Víctor Ferrigno F.

Desde el inicio de su gobierno, Donald Trump definió la migración ilegal y a los indocumentados como una amenaza a la seguridad nacional de EE. UU. Paradójicamente, sus políticas antiinmigrantes y las deportaciones masivas se han convertido en un factor de desestabilización económica de países que sobreviven gracias a las remesas, por lo que es previsible que la emigración se incremente.

En el caso de Guatemala, las remesas representan un 11% del Producto Interno Bruto (PIB), cifra que supera por mucho las exportaciones de productos tradicionales como azúcar, café, banano y cardamomo (Agexport, 2017).

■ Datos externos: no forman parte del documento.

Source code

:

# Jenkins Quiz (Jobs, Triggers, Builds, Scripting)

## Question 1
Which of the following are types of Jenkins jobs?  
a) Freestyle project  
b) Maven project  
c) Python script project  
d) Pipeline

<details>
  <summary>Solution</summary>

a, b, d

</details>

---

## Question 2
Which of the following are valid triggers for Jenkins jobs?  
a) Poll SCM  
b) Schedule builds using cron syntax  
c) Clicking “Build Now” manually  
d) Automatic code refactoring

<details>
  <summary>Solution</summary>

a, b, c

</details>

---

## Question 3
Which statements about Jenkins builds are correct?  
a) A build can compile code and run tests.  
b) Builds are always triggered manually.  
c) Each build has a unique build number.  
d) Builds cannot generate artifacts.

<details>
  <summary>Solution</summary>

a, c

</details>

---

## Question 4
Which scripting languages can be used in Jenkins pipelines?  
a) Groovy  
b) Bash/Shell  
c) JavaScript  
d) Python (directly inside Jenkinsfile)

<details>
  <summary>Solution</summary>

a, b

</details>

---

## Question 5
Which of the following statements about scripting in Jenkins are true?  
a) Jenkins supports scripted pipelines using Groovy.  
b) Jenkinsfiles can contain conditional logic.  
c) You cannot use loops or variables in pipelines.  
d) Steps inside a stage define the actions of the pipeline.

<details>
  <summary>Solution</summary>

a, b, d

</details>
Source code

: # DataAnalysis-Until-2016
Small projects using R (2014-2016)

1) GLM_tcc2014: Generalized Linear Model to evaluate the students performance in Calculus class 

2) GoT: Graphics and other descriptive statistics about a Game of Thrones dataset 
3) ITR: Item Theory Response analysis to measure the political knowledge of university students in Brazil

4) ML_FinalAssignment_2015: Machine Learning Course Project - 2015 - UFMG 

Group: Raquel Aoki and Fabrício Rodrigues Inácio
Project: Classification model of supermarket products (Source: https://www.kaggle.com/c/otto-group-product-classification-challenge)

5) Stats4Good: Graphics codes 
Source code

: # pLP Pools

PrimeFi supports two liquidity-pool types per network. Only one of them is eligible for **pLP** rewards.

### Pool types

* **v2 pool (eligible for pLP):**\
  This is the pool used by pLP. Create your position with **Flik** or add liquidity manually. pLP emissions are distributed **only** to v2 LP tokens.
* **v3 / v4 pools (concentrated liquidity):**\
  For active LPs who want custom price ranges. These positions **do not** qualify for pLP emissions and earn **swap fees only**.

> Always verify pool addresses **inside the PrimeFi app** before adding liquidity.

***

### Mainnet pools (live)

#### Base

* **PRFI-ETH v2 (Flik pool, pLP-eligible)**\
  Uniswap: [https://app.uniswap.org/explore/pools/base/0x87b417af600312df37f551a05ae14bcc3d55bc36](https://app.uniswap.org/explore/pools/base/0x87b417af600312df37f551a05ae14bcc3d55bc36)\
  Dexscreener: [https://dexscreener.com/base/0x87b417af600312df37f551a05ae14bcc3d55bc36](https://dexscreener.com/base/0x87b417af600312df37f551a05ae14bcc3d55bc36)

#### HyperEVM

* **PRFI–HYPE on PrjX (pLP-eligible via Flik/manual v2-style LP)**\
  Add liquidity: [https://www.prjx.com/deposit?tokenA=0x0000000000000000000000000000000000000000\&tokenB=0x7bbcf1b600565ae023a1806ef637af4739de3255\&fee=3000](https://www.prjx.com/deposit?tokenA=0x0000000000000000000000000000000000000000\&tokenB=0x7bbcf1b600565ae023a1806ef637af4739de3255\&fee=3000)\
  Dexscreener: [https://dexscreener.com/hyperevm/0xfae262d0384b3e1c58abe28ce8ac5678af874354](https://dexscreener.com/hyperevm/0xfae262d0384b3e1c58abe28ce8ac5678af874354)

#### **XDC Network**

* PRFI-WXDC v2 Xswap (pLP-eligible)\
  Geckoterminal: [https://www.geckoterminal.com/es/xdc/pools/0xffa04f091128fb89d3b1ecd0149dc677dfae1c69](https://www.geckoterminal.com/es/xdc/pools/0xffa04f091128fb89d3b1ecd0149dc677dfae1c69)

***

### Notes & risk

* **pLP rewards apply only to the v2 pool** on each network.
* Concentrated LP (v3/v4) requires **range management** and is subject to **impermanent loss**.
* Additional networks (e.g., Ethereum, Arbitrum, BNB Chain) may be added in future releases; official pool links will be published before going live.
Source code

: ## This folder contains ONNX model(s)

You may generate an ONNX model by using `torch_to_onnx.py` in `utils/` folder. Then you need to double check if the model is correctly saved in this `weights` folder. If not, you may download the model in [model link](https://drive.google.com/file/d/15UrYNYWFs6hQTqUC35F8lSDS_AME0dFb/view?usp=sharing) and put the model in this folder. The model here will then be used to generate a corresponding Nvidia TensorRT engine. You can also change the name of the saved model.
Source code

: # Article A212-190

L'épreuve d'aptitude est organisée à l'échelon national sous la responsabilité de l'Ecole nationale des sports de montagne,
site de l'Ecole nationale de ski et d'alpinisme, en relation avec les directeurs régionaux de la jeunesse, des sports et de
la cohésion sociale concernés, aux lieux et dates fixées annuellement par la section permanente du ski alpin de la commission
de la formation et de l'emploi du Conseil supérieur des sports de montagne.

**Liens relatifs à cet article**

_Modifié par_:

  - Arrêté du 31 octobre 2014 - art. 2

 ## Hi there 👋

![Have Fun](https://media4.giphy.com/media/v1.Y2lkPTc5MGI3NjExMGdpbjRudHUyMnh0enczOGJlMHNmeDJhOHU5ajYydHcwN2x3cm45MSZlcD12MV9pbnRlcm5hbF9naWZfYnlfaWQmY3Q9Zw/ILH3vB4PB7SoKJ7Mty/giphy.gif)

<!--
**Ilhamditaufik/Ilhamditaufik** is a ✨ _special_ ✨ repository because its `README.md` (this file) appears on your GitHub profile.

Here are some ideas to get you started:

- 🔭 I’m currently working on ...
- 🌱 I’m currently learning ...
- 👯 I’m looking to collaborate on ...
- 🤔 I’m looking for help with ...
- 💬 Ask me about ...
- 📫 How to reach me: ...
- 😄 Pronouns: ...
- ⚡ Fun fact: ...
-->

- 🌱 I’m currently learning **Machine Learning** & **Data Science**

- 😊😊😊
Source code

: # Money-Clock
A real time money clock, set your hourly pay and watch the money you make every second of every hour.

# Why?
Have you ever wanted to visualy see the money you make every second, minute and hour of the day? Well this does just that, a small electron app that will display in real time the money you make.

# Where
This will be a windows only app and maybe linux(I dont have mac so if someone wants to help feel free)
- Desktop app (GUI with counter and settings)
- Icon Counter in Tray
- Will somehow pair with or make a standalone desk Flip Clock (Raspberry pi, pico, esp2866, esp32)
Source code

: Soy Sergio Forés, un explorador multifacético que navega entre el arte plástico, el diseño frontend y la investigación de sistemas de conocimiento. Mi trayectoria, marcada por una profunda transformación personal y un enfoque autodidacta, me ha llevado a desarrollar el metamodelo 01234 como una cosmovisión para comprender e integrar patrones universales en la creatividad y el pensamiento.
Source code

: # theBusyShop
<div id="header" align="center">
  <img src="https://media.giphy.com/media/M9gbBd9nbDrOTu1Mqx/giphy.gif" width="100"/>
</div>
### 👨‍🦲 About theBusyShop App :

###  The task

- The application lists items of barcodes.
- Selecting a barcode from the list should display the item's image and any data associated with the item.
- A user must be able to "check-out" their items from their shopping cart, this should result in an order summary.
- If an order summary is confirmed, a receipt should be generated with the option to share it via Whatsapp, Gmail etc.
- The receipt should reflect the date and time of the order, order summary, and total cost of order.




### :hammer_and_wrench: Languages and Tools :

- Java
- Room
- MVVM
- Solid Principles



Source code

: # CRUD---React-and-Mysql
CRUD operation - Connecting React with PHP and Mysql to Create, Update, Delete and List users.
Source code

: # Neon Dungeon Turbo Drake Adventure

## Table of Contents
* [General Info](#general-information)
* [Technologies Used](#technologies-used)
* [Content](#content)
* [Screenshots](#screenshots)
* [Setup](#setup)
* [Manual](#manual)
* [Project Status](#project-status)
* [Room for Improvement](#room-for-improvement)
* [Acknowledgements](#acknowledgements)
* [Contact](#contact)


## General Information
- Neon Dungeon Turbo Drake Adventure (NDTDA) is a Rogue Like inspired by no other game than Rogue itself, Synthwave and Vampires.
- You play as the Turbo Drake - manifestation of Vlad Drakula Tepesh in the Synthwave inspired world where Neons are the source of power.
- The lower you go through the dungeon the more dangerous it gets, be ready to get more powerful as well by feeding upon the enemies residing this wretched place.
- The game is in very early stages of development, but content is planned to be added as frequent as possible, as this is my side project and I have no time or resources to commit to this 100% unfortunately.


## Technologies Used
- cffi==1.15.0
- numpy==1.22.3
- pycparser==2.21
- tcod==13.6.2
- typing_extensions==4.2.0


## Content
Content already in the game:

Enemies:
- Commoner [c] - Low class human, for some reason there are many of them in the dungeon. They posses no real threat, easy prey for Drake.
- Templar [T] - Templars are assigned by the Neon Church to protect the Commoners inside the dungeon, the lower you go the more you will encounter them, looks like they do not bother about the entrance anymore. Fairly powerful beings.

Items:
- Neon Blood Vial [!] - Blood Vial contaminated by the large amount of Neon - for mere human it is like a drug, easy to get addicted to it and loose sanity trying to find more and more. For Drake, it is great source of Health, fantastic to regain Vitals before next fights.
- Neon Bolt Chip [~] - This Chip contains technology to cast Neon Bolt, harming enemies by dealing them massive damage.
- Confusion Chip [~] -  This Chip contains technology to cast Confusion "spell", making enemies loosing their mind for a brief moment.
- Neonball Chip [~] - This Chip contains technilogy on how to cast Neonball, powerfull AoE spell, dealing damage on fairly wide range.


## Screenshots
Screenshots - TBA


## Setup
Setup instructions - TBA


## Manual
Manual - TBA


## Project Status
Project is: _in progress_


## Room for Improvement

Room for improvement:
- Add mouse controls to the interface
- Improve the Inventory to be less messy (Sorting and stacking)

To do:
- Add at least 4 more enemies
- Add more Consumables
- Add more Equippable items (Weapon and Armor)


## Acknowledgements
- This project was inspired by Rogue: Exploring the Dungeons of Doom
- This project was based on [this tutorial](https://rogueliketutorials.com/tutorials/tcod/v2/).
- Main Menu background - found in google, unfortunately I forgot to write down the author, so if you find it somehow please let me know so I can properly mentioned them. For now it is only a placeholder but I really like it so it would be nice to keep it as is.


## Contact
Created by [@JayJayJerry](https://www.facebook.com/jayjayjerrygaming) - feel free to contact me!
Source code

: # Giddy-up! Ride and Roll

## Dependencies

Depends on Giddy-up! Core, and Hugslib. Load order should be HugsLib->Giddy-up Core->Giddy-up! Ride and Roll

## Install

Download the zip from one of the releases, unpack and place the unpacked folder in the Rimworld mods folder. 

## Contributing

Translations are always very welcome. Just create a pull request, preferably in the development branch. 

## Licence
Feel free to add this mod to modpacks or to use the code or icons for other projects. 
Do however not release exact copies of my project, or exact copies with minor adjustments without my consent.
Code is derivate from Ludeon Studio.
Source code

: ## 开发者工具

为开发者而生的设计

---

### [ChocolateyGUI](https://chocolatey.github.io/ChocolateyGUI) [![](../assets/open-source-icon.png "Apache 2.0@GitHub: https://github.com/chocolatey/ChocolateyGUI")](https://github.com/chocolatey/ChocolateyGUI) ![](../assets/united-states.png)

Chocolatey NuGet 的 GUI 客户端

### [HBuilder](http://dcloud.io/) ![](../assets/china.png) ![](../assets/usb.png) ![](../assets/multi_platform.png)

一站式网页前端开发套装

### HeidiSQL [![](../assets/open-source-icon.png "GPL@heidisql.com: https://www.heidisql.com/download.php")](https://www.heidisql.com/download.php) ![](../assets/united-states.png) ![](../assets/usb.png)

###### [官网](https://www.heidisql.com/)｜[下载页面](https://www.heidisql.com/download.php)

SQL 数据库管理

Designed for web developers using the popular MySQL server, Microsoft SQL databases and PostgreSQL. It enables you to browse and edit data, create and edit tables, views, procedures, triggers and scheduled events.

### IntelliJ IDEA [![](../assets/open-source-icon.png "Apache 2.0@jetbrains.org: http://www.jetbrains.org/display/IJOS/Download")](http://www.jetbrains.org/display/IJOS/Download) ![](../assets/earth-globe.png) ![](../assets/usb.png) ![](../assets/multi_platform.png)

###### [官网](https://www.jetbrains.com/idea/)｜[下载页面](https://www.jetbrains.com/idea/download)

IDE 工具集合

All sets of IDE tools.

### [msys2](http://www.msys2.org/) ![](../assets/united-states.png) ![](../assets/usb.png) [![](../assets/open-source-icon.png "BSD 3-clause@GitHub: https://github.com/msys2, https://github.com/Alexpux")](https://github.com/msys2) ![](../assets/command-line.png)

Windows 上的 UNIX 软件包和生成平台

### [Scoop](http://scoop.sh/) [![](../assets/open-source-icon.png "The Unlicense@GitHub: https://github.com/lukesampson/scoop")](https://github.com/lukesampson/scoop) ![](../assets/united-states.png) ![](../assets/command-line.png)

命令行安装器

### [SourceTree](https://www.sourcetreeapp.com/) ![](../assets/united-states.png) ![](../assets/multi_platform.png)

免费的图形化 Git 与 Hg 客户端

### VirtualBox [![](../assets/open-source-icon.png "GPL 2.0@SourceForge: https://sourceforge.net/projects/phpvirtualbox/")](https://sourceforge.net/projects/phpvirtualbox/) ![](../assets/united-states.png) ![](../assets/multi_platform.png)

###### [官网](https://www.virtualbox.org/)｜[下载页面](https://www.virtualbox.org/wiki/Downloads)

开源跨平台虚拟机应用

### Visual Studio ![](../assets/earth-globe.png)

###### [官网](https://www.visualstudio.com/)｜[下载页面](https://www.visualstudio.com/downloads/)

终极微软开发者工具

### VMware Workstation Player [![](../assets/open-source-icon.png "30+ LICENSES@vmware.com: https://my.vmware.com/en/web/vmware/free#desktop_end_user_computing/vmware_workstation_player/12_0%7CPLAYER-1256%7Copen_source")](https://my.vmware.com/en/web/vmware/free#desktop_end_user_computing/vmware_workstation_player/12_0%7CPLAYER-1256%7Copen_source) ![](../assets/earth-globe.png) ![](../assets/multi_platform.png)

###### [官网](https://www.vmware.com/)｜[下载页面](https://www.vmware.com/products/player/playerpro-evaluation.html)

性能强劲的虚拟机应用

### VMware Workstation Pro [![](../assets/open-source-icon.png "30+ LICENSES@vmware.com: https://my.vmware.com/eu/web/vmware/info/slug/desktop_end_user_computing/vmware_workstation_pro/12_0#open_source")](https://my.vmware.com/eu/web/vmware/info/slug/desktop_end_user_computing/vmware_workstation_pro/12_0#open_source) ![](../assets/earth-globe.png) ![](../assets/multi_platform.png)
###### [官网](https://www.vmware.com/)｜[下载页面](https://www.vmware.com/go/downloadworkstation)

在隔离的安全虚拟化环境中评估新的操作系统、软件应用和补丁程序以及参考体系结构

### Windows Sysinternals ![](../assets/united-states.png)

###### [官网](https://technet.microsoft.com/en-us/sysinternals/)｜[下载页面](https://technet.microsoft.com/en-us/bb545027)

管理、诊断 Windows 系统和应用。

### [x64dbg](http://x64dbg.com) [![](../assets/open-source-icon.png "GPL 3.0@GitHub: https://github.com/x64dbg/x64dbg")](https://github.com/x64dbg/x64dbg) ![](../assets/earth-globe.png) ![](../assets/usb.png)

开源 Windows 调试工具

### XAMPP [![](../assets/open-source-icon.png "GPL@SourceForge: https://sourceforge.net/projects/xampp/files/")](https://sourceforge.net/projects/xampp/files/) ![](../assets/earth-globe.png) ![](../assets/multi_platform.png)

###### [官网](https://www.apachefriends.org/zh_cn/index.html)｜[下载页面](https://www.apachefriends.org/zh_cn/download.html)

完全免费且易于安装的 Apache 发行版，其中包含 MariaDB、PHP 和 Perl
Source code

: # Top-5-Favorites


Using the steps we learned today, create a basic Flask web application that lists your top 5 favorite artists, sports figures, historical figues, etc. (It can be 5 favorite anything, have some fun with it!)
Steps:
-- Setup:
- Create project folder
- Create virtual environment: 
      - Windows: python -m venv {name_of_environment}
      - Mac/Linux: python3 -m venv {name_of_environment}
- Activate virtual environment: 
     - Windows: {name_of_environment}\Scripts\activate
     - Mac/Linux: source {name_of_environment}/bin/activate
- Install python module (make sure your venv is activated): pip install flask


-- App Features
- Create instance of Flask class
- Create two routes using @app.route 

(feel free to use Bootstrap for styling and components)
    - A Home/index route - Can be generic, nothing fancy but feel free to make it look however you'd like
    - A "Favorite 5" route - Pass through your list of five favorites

En las políticas monetaria, cambiaria y crediticia para 2018, se proyecta un crecimiento del 10.3% de las remesas.

En los últimos diez años, el monto de las remesas se duplicó, pasando de US$4,128.4 millones en 2007, a US$8,192.2 millones en 2017. Lo enviado por los migrantes el año pasado equivale a unos Q60 mil 48 millones, que representan casi el 78% del presupuesto nacional de 2017.

En dos platos: Guatemala no sobreviviría sin las remesas que envían los tres millones de compatriotas que trabajan en EE. UU., de los cuales se estima que 800 mil están ilegales, bajo amenaza permanente de ser deportados. En 2017, sumaron 65 mil los repatriados, afectando la economía de miles de hogares y la del país.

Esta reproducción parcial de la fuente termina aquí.